#Extract data from Excel spreadsheets
1 messages · Page 1 of 1 (latest)
The knowledge sources do not explicitly mention a single "state-of-the-art" (SOTA) method for extracting data from Excel spreadsheets with split tables, merged cells, and other complex structures. However, they do provide guidance on how OpenAI models, especially GPT-4o and the o-series reasoning models, can be leveraged for such tasks.

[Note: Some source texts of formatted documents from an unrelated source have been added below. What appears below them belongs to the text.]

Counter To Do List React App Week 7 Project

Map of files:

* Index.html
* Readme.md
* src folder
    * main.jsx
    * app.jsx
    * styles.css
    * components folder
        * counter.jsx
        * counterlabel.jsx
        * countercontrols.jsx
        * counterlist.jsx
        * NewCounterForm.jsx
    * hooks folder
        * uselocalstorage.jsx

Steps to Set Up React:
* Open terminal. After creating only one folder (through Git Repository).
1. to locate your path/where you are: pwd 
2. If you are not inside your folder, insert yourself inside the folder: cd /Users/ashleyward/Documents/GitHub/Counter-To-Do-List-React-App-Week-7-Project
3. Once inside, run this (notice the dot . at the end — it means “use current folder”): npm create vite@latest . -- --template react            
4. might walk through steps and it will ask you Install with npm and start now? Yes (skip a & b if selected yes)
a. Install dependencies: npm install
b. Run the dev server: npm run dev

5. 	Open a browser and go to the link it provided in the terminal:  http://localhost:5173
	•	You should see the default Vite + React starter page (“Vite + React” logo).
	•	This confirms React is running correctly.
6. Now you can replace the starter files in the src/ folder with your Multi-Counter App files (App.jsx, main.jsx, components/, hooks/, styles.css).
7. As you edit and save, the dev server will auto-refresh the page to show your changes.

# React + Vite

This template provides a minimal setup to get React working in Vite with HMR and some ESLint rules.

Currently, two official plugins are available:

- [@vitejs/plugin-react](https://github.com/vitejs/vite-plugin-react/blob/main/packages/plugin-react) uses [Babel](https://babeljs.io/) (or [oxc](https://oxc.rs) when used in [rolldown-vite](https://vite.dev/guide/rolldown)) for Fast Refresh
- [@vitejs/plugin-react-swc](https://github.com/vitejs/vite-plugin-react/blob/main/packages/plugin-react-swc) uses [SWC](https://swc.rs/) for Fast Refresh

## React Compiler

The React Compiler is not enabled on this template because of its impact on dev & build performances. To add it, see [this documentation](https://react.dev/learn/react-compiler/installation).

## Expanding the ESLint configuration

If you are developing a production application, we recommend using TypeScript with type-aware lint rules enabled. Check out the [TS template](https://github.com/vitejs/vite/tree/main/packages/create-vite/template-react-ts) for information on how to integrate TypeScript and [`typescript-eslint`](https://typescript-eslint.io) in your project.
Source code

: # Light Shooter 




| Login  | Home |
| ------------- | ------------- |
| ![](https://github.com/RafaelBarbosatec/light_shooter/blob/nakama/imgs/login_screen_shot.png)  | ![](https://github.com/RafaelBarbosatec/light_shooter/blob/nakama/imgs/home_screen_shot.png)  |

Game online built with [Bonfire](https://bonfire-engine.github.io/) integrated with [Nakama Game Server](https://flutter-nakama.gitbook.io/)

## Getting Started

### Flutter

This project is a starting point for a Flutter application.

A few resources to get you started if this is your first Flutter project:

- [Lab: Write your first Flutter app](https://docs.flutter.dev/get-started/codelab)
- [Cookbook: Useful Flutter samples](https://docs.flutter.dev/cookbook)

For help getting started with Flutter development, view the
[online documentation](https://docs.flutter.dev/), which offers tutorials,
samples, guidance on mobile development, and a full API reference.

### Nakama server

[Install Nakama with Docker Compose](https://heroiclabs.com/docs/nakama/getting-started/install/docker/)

Key points from the sources:
-
GPT-4o is highlighted for its multimodal capabilities and contextual understanding, making it adaptable for extracting and transforming data from complex document layouts, including spreadsheets. It can handle multilingual content and various data structures, providing flexible transformation rules and enhanced insight generation. This makes GPT-4o a strong candidate for extracting data from challenging spreadsheet formats, such as those with split tables or merged cells, especially when traditional OCR or parsing tools struggle with layout complexity. The workflow often involves extracting data, transforming it to fit a schema, and then loading it into a database for analysis. The Batch API can be used for cost efficiency in large-scale workflows Data Extraction and Transformation in ELT Workflows using GPT-4o as an OCR Alternative.
-
Model selection guidance suggests starting with a fast, cost-effective model like GPT-4.1 for OCR and upgrading to a more powerful reasoning model like o3 if the forms are complex and difficult to interpret at a glance. The o3 model is noted for its ability to reason about form structure, which is relevant for handling non-standard spreadsheet layouts Practical Guide for Model Selection for Real‑World Use Cases.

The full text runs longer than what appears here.